Passavam treze minutos das três horas, diz o registo e confirma o pai.

Chegou o Henrique… e apresentou-se:

3,700 Kgs, 51 centímetros.

Tudo acompanhado e documentado pelo pai, vestido a rigor para uma sala de intervenções cirúrgicas. 



Foi uma madrugada de emoções, telefonemas para lá, mensagens para cá…até que foi permitida a visita do núcleo familiar próximo.

Parecenças com este, traços mais daquele, fotos de todos os ângulos possíveis e imaginários. E o Henrique vai andando de colo em colo, dos avós maternos aos paternos, até que chega a vez da irmã. Por instinto carinhoso da Helena, o mano assenta no seu colo que nem uma luva, protegido claro pela cautela dos pais. O mano é meu! – afirma perentória, assumindo a ligação umbilical sem rodeios. 

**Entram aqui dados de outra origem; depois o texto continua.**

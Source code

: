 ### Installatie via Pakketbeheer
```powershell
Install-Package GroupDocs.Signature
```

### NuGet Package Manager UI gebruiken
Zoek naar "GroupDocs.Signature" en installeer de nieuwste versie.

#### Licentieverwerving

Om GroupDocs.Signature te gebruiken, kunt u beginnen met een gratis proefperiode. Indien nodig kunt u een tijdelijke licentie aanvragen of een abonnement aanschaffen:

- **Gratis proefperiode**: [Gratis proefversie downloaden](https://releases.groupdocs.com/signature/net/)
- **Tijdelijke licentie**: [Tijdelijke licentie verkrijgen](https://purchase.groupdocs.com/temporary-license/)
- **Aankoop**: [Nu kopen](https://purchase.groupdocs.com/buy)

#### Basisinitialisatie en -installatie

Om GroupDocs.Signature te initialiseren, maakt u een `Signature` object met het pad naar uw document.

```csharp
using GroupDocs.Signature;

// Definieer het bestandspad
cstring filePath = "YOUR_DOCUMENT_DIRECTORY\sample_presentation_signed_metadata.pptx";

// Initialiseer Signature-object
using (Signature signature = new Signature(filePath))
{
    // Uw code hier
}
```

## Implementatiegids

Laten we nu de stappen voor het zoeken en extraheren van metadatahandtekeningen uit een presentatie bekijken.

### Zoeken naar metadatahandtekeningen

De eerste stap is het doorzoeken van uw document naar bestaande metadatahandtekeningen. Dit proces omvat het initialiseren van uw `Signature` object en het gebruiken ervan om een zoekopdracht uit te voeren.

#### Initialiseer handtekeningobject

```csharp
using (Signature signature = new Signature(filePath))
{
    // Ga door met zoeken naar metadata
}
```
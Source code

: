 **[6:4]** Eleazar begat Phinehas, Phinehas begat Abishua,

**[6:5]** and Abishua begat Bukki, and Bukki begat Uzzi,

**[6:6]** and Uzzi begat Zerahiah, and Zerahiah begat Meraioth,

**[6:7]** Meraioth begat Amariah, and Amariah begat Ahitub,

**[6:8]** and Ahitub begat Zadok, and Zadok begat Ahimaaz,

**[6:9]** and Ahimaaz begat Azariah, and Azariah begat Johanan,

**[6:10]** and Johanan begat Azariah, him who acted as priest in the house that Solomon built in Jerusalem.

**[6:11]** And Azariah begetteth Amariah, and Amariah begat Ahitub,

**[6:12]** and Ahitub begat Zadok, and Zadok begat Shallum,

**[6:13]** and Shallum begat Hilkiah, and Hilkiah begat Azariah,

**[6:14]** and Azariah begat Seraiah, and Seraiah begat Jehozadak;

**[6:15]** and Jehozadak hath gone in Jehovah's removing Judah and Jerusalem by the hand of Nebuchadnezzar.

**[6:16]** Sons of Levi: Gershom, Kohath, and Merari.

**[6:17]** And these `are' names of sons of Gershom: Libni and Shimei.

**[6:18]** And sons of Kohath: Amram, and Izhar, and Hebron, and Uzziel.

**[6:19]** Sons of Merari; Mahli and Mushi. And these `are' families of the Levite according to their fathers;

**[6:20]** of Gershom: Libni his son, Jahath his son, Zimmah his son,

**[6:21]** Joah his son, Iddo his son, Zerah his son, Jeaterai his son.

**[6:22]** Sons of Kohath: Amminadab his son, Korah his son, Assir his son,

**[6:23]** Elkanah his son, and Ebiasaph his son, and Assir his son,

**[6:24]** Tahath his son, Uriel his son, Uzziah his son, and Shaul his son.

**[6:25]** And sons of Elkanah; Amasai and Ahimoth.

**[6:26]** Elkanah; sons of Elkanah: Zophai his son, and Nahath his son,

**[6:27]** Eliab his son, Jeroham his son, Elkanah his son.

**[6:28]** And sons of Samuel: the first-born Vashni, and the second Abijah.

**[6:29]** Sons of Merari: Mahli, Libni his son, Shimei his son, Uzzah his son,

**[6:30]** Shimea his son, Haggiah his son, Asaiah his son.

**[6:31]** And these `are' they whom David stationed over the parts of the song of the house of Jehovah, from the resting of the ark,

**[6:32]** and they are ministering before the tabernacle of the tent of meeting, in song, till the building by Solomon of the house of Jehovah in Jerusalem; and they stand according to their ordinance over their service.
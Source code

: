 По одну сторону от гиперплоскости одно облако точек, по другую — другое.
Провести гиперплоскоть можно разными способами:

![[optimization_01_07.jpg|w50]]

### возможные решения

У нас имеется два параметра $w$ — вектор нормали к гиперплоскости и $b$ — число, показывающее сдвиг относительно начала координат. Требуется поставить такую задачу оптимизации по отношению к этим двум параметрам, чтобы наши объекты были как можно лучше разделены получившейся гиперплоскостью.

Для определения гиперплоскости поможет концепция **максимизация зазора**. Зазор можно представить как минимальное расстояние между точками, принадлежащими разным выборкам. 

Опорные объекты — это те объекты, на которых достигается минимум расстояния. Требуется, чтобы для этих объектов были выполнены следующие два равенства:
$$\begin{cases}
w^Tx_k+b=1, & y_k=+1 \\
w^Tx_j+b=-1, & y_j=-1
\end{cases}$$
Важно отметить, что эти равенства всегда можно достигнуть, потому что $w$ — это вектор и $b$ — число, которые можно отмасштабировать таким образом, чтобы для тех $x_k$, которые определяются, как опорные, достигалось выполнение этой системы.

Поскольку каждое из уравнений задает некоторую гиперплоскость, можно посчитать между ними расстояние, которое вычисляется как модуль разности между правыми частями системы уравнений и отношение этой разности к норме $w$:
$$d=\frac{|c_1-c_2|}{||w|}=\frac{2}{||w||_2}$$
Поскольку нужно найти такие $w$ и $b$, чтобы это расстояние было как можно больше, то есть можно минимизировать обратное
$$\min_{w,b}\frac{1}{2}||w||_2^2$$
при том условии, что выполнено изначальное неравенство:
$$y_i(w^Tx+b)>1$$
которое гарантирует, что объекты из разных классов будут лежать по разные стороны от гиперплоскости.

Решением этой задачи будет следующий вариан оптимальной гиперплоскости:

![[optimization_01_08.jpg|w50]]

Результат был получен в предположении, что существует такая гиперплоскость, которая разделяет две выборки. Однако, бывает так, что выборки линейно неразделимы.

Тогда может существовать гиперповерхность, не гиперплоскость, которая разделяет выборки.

Entretanto, o F.C. do Porto acabara de festejar o seu 31º título de Campeão Nacional de Futebol da 1ªLiga.

Dois dias depois, 19 de Maio de 2026, a tão aguardada receção na casa dos pais. Enfeitada a preceito, diga-se, embora de forma simples – como tudo deveria ser neste mundo e nesta vida. No entanto, de forma a que o Henrique se sentisse e sinta, de facto, em casa! Recebido pelo «núcleo familiar» e por alguns amigos dos pais, do C95.




Henrique navegador

Por que não conquistador...

E veio no arrasto da celebração azul e branca

Qual raio de sol ou de um relâmpago de felicidade.

 


        A «história» começa um tempo antes, naturalmente, mas decidi iniciar este projeto, neste dia de um brilho especial. O «diário», chamo-lhe eu, terá a sua sequência e, por fim, será ou não publicado em forma de livro, dependendo da qualidade literária que alguém lhe venha a perceber…atribuindo-lha.  

António Bondoso

22 de Maio de 2026.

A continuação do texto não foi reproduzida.